Please return every line in the following data that includes the string "keys".
DATA FOR REVIEW: Begin
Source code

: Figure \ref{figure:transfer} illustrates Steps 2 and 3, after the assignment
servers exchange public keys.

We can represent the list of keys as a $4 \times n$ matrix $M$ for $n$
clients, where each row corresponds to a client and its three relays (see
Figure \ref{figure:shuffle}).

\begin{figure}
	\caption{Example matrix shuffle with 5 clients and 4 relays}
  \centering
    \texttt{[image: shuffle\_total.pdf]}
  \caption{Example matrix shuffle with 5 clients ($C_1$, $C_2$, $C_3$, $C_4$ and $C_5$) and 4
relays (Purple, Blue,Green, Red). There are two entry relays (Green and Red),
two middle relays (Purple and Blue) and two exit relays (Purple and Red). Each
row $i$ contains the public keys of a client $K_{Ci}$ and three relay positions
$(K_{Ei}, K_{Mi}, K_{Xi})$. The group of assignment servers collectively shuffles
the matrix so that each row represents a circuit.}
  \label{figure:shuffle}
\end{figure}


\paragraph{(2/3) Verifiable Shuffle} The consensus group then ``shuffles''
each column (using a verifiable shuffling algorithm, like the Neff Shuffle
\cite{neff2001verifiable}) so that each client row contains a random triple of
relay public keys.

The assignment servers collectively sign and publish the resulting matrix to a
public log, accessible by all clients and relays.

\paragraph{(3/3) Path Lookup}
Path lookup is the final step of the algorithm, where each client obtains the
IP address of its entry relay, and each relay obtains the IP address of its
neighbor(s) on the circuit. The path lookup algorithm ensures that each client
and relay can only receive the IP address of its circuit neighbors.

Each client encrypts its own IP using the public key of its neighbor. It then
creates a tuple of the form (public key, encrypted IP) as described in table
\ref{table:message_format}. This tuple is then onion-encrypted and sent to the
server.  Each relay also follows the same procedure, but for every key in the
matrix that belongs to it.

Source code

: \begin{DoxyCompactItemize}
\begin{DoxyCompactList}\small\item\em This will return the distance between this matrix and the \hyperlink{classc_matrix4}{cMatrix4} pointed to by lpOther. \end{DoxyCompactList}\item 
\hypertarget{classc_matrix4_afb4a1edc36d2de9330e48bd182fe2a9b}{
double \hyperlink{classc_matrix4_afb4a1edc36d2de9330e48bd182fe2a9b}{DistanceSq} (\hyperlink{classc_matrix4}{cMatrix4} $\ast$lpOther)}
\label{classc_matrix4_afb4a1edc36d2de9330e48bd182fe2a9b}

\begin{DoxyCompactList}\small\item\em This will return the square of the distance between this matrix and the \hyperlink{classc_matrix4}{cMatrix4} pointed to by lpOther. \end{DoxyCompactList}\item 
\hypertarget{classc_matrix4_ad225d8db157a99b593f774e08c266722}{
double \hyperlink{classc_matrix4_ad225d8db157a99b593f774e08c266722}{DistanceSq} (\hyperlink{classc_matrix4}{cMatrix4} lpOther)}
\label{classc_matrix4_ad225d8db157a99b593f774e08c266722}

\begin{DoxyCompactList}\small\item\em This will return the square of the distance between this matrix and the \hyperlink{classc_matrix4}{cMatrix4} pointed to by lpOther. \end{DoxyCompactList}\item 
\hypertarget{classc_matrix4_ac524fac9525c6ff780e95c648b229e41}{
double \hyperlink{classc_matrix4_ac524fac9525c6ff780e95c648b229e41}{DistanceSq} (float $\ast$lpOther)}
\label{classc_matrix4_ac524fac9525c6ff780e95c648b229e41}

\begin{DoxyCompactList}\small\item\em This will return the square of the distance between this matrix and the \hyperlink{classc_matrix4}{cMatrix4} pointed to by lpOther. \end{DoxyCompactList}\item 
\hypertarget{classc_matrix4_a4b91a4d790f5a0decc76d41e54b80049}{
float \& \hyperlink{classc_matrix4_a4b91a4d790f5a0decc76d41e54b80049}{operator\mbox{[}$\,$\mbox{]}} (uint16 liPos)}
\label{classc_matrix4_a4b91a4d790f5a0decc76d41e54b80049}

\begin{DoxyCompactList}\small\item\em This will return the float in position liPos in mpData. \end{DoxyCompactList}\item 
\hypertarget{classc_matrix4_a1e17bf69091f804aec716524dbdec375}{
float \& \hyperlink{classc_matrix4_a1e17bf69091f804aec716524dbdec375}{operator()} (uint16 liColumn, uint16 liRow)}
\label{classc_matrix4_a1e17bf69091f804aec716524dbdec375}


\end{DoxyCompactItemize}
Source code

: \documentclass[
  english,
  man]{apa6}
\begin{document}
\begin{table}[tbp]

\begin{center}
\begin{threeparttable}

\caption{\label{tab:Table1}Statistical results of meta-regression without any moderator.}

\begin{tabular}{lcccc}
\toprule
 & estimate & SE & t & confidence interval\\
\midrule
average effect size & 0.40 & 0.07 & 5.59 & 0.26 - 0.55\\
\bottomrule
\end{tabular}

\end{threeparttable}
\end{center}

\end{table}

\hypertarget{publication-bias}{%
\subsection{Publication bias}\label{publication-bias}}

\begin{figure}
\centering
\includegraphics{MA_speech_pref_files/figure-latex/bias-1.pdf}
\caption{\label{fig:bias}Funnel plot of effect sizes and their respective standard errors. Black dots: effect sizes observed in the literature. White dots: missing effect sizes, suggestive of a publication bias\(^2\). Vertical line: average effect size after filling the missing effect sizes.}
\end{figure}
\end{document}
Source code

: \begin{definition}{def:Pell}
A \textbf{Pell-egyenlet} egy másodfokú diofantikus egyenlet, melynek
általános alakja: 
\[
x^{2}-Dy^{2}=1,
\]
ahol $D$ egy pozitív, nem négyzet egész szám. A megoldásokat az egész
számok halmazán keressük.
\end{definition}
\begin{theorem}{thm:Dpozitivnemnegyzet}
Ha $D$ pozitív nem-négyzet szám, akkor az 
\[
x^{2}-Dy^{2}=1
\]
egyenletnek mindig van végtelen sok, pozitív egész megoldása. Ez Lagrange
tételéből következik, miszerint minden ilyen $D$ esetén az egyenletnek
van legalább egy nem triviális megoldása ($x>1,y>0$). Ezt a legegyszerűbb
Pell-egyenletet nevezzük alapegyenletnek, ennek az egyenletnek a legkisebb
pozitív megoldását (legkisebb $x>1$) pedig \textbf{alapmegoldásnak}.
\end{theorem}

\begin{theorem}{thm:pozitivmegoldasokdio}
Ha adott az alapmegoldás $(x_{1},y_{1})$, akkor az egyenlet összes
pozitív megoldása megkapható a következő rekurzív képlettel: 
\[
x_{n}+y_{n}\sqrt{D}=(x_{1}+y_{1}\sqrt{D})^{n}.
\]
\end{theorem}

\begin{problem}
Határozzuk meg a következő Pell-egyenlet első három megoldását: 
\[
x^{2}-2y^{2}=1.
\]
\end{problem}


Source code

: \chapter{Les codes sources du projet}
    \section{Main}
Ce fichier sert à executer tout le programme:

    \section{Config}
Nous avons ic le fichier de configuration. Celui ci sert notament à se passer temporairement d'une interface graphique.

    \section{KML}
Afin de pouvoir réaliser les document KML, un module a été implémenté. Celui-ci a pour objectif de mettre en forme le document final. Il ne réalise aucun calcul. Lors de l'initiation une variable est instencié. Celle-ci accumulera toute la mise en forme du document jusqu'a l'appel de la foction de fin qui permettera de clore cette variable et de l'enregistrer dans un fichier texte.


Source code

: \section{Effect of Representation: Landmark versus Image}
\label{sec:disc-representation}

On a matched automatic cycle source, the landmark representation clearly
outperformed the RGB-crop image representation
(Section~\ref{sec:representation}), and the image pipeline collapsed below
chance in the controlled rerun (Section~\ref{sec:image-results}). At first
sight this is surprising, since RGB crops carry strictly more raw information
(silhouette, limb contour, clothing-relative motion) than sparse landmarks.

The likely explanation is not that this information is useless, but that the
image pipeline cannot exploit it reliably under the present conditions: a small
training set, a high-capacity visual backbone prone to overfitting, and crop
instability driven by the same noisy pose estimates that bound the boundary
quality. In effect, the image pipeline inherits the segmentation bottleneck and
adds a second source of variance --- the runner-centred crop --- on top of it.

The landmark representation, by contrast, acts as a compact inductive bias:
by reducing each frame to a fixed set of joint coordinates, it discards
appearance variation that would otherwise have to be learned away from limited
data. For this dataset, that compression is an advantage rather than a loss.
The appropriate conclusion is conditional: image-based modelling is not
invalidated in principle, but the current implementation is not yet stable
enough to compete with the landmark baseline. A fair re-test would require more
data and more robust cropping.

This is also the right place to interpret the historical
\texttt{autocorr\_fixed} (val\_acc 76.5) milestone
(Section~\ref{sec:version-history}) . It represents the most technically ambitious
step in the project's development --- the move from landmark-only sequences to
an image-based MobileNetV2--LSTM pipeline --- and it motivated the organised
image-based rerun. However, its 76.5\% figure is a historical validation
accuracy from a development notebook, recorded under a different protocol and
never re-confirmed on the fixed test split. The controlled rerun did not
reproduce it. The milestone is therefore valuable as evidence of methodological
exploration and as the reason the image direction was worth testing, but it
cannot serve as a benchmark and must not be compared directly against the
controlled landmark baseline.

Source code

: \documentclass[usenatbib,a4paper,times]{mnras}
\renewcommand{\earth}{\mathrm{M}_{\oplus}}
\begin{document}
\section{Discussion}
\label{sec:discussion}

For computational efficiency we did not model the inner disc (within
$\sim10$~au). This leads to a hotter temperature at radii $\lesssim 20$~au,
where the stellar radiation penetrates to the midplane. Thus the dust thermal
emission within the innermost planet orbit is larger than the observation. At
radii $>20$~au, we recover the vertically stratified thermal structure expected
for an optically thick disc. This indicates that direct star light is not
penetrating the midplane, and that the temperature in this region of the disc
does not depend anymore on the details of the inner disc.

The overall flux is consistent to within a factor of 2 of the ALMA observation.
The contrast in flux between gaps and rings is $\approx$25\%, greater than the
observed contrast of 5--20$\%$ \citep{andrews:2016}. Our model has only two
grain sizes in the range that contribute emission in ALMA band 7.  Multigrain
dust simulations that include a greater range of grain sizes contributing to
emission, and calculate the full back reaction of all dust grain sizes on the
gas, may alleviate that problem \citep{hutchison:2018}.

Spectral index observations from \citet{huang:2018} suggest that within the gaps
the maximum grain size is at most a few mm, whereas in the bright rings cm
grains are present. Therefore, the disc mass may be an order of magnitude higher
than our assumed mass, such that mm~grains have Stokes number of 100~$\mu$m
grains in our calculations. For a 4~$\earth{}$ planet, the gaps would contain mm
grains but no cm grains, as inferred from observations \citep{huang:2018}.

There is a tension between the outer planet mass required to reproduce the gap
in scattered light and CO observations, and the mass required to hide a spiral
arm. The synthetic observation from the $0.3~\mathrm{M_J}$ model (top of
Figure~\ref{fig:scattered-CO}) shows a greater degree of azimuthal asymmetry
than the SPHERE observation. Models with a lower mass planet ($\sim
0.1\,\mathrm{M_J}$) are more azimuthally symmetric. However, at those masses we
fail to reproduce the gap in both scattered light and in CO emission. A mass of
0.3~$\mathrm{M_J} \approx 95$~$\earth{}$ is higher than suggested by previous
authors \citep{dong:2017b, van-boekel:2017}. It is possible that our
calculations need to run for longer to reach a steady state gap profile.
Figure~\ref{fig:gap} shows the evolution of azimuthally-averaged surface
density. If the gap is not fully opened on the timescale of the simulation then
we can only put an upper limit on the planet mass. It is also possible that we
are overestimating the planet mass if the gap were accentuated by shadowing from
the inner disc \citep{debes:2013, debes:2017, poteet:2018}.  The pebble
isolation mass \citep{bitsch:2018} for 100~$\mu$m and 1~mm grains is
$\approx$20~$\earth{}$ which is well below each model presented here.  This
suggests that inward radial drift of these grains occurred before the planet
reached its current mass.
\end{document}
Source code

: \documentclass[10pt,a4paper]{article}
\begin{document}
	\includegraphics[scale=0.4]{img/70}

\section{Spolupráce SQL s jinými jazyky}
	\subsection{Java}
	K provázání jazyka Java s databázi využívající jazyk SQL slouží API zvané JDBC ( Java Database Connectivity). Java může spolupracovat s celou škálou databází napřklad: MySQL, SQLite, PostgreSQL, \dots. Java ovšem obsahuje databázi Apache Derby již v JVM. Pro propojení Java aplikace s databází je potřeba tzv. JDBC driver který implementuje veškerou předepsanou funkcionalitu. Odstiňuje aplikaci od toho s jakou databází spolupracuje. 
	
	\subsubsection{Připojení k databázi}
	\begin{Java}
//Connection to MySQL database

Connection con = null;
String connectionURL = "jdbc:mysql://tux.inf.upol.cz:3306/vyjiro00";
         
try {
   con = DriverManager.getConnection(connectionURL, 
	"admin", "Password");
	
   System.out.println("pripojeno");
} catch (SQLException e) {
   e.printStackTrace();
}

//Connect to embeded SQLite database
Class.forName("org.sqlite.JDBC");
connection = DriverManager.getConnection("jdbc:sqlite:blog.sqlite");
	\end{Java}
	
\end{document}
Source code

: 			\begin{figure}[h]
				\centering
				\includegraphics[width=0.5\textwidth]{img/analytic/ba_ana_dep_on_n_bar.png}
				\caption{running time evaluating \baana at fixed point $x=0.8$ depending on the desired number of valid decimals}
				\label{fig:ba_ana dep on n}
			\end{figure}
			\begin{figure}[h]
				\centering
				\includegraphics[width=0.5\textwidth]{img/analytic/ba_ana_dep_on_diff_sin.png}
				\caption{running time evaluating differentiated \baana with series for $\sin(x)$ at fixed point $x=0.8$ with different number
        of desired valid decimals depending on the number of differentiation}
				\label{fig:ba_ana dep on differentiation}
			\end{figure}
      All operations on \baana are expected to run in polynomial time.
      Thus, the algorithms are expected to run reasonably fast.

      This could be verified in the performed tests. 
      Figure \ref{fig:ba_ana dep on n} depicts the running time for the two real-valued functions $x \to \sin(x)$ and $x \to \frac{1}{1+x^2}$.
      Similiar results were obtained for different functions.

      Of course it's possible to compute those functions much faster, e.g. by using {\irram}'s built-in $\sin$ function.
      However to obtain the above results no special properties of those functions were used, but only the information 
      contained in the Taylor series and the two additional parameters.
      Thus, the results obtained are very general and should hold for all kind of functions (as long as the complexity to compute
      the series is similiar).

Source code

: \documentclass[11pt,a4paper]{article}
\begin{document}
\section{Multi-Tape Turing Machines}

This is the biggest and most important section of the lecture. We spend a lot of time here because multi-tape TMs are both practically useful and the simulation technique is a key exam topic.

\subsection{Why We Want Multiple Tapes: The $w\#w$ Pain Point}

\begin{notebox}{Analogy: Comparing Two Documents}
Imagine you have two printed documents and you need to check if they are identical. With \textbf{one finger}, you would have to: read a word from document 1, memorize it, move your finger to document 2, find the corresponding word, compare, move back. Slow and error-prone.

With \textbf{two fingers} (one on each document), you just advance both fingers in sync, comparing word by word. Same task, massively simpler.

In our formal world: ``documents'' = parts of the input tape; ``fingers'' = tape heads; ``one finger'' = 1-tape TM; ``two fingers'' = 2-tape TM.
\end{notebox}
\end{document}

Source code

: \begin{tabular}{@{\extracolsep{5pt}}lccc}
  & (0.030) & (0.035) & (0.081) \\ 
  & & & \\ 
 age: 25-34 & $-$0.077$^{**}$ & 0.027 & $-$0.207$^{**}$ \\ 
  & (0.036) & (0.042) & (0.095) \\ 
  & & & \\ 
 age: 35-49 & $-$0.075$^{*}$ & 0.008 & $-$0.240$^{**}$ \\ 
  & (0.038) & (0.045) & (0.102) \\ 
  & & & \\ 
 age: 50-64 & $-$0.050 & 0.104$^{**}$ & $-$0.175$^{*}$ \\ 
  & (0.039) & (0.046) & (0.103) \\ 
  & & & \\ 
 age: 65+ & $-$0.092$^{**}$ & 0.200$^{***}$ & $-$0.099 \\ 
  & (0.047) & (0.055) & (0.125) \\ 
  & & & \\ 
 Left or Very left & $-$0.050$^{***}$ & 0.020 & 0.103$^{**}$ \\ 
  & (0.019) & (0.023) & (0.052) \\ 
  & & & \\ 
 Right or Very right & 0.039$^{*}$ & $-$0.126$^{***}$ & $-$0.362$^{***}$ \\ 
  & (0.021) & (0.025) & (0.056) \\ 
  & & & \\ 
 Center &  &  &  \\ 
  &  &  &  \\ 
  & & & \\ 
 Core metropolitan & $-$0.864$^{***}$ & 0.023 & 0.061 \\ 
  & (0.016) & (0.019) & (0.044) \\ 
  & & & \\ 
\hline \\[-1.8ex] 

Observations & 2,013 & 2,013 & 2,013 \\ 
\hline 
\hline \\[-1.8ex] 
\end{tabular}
DATA FOR REVIEW: End
- **RESPONSE BELOW**:
servers exchange public keys.
We can represent the list of keys as a $4 \times n$ matrix $M$ for $n$
row $i$ contains the public keys of a client $K_{Ci}$ and three relay positions
relay public keys.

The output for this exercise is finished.